Thread: Contradictory behavior of array_agg(distinct) aggregate.

Contradictory behavior of array_agg(distinct) aggregate.

From
Konstantin Knizhnik
Date:
Hi hackers!


Is it only me who consider that current behavior of array_agg(distinct) 
contradicts to interpretation of nulls in other cases ("null" is 
something like "unknown" which means that we can not say weather two 
nulls are the same or not). This is why it is allowed to insert multiple 
nulls in the unique column.

postgres=# create table t(x integer unique);
CREATE TABLE
postgres=# insert into t values (null),(null);
INSERT 0 2
postgres=# select count(distinct x) from t;
  count
-------
      0
(1 row)

postgres=# select array_agg(distinct x) from t;
  array_agg
-----------
  {NULL}
(1 row)

postgres=# select array_agg(x) from t;
   array_agg
-------------
  {NULL,NULL}
(1 row)


So what is the number of distinct "x" values in this case? I think that 
according to SQL model - 0 (as count(distinct) returns).
Why in this case array_agg(distinct x) returns non-empty array?

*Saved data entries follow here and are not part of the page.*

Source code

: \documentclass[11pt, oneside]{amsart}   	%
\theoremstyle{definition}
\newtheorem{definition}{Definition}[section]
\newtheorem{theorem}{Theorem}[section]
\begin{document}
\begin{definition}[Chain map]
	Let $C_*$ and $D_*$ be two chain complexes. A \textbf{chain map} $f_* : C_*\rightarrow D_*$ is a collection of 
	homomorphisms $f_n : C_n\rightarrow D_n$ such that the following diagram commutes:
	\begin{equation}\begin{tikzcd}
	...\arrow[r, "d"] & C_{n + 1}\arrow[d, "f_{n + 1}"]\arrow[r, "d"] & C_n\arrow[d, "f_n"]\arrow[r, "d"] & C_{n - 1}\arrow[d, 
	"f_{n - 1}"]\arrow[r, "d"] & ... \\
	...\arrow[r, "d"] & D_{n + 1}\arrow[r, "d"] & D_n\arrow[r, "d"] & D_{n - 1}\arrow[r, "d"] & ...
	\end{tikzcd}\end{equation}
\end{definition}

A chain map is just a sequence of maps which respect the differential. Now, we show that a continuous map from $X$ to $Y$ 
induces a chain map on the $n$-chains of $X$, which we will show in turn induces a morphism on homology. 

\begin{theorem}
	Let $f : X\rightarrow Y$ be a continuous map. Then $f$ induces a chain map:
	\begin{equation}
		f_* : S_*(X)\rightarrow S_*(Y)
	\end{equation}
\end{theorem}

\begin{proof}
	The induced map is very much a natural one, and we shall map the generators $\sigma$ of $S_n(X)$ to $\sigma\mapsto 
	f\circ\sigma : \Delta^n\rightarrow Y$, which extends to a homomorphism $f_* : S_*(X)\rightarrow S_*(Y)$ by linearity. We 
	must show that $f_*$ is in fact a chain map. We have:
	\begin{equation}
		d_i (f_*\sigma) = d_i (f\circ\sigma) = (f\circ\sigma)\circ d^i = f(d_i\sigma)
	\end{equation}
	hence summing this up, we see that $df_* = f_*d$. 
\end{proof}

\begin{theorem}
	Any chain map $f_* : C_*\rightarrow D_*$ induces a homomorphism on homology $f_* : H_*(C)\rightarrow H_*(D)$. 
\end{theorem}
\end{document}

Yes, unlike most other aggregates, `array_agg` is not ignoring null values.
But is it correct to treat two null values as the same (non-distinct)?
IMHO correct result in this case should be either {} or NULL, either 
{NULL,NULL}.






Re: Contradictory behavior of array_agg(distinct) aggregate.

From
Tom Lane
Date:
Konstantin Knizhnik <knizhnik@garret.ru> writes:
> postgres=# create table t(x integer unique);
> CREATE TABLE
> postgres=# insert into t values (null),(null);
> INSERT 0 2
> postgres=# select count(distinct x) from t;
>   count
> -------
>       0
> (1 row)

> postgres=# select array_agg(distinct x) from t;
>   array_agg
> -----------
>   {NULL}
> (1 row)

> postgres=# select array_agg(x) from t;
>    array_agg
> -------------
>   {NULL,NULL}
> (1 row)

I see nothing contradictory here.  "array_agg(distinct x)"
combines the two NULLs into one, which is the normal
behavior of DISTINCT.  "count(distinct x)" does the same
thing --- but count() only counts non-null inputs, so
you end with zero.

            regards, tom lane



Re: Contradictory behavior of array_agg(distinct) aggregate.

From
Konstantin Knizhnik
Date:
On 04/12/2024 9:03 am, Tom Lane wrote:
> Konstantin Knizhnik <knizhnik@garret.ru> writes:
>> postgres=# create table t(x integer unique);
>> CREATE TABLE
>> postgres=# insert into t values (null),(null);
>> INSERT 0 2
>> postgres=# select count(distinct x) from t;
>>    count
>> -------
>>        0
>> (1 row)
>> postgres=# select array_agg(distinct x) from t;
>>    array_agg
>> -----------
>>    {NULL}
>> (1 row)
>> postgres=# select array_agg(x) from t;
>>     array_agg
>> -------------
>>    {NULL,NULL}
>> (1 row)
> I see nothing contradictory here.  "array_agg(distinct x)"
> combines the two NULLs into one, which is the normal
> behavior of DISTINCT.


Sorry.
It is actually inconsistency in basic SQL model in interpretation of 
NULL by UNIQUE and DISTINCT, and array_agg just follows this rule.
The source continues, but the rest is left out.